Some chump has come up with a brilliant wheeze
to take our minds off the fact that, even after all these years, there is no
universally agreeable view on the meaning of “personal data”. When does an item
of information become “personal data”, and thus subject to the full rigour of
the Data Protection Act? Or the Data Protection Directive? Or, even, the proposed
General Data Protection Regulation? For, if it is not “personal data”, then the
Act / Directive / Regulation does not apply, and a business can treat it just
as it would treat any other type of business information.
The wheeze is brilliant in its
simplicity – rather than worry about the definition of “personal data”, let’s
create another data category, and commence earnest discussions on what elements
of data protection legislation be applied to that, instead. Where the connection with an identified (or identifiable) person is weak or slight, the rules could be relaxed.
So, the high priests of data protection
have been convening to determine whether different laws ought to apply to a
different type of information. To make this different type as obscure as
possible, it’s been given the name “pseudonymous”. Aficionados of
data protection adore this sort of stuff – they just love dealing with terms
that are hard to pronounce, spell and define.
A recent meeting of said aficionados in Central London considered
whether a definition of pseudonymous
data should be included in the proposed Regulation. And, if so, what it should include.
It goes without saying that after earnest debate, consensus was
there none. Not only is it a difficult concept to grasp, any definition really
needs to be considered in the context of the entire instrument – which naturally
did not currently exist, nor were betting men prepared to countenance might
exist in the foreseeable future.
I don’t think that anyone was prepared to rubbish the concept of
pseudonomisation – after all, anything that makes it easier for an individual
to protect their privacy should be welcomed. But do such terms really need to
be mentioned in legislation? And if they are mentioned, what incentives are on
offer to encourage data controllers to adopt pseudonymous techniques?
The discussion continued. But what should happen when data can be
readily depesudonymised? (yawn)
And the questions kept coming. Should it be possible to deny individuals their subject access rights would continue to apply to pseudonymous
data? Or apply data portability or the ‘right to be forgotten’ to pseudonymous
data? (deeper yawn)
I’m sure that all this stuff needs to be debated, earnestly and
with great rigour. But not on a hot sunny day.
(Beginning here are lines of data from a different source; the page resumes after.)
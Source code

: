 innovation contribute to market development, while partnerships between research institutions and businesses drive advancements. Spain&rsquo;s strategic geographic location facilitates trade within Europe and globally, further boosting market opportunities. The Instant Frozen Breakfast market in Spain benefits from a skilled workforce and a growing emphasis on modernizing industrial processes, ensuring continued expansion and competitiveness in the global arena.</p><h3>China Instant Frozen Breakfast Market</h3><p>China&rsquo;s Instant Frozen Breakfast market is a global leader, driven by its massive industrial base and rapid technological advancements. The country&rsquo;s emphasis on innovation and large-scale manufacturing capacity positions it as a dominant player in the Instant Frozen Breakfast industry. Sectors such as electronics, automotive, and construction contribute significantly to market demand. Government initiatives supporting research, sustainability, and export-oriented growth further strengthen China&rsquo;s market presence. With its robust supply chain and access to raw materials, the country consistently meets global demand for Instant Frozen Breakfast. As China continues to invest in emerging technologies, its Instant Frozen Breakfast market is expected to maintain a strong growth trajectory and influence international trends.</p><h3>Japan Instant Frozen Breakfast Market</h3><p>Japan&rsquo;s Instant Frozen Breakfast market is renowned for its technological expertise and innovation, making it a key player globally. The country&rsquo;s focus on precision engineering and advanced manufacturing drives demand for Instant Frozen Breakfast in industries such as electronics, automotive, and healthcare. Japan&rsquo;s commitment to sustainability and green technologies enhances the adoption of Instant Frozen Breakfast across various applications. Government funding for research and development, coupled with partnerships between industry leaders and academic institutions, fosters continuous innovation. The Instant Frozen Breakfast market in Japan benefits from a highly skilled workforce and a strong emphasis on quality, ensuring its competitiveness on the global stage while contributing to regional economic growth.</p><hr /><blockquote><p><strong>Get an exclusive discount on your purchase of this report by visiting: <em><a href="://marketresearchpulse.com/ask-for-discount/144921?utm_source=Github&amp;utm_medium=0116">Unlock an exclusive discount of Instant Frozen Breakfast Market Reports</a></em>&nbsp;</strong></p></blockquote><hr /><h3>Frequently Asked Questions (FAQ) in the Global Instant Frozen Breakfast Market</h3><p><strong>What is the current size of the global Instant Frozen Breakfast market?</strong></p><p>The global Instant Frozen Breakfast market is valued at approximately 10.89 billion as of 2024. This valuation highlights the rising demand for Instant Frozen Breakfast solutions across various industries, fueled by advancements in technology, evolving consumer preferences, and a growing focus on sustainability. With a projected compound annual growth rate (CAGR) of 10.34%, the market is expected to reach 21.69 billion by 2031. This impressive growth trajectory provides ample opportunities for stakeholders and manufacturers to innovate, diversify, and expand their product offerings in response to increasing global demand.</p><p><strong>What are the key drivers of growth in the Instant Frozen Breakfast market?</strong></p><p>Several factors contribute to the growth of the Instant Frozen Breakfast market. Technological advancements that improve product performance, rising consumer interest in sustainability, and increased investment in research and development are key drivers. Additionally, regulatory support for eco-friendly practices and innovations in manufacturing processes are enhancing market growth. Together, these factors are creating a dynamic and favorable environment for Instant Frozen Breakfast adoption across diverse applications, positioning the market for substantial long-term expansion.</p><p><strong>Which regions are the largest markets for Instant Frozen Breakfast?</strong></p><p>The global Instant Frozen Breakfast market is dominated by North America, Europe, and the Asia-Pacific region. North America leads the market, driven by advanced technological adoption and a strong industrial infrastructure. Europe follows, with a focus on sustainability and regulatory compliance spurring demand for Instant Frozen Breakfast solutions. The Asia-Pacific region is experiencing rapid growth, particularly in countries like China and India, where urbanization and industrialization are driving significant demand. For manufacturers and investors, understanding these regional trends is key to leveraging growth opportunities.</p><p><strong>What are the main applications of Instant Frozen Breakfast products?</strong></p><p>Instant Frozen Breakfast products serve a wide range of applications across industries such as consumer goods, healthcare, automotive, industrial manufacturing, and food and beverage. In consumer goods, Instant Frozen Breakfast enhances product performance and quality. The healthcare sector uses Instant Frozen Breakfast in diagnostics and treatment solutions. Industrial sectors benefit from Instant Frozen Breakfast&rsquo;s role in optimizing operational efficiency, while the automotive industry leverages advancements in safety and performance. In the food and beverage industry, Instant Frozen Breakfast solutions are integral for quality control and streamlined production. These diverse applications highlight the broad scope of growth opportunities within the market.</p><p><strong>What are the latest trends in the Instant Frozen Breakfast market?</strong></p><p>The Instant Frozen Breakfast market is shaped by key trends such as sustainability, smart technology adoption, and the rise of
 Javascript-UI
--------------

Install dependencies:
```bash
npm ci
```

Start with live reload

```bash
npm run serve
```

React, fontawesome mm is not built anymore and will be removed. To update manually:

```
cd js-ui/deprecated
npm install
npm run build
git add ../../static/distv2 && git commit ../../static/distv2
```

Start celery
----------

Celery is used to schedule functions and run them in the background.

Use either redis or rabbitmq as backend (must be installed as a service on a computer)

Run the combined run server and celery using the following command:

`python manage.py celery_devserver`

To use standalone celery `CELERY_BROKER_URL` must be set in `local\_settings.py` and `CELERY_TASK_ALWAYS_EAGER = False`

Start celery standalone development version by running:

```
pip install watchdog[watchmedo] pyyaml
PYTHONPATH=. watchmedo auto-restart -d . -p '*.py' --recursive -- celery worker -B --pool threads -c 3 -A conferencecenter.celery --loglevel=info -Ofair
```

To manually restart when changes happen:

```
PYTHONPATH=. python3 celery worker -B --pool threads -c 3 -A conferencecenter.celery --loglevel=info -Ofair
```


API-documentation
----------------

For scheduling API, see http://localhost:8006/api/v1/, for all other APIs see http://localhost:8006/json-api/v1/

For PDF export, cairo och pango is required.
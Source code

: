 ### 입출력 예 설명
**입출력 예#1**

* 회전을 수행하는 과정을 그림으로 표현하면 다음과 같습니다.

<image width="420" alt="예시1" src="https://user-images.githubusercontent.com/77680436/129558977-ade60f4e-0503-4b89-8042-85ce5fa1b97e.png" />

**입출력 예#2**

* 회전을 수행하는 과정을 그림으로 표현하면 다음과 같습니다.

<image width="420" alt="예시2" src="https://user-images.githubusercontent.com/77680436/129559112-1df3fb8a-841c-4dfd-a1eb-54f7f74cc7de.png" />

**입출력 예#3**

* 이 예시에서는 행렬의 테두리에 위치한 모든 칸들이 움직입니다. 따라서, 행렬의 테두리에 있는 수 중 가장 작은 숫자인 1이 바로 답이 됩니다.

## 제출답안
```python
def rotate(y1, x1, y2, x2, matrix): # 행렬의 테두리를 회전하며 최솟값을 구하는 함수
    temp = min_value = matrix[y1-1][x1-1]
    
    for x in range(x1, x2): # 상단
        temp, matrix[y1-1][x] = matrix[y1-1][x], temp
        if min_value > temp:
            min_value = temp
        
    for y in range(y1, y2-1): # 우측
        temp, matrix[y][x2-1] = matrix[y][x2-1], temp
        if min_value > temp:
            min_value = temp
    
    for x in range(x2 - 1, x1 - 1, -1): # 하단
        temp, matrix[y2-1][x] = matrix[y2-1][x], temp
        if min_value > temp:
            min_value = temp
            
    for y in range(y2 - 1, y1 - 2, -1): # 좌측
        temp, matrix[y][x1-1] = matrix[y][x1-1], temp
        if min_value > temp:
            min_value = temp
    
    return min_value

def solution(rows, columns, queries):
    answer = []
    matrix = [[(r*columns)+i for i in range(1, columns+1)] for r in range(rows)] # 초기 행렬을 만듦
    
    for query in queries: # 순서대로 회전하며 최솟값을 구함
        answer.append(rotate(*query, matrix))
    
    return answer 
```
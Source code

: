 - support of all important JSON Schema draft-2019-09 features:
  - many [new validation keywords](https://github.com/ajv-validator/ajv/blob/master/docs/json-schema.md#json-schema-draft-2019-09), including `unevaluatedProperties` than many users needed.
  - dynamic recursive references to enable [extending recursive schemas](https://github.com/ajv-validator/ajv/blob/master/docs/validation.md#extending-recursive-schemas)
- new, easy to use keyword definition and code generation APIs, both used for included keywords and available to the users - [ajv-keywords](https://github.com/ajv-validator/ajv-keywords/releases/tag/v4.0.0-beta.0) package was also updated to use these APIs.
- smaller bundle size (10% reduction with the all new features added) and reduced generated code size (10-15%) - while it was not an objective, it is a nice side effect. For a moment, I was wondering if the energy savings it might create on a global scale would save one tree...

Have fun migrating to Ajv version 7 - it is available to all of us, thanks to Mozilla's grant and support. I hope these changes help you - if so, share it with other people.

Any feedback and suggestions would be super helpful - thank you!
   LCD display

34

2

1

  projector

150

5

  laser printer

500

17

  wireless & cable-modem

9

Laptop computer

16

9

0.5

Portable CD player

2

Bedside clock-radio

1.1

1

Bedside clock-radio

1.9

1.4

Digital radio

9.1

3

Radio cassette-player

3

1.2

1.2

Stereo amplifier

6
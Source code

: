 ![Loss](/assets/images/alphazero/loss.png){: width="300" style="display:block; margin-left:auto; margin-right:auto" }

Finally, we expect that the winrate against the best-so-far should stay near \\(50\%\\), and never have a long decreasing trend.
Even our chums at the ICO have revised their views on whether to
support a definition of pseudonymous data. They were keener on the concept than
they are today. Given the difficulties in defining the difference between personal
data and pseudonymous data, there’s not a lot of point referring to it in the
proposed Regulation. Hurrah. It’s always pleasing to note when the ICO supports
a risk-based approach to issues such as these.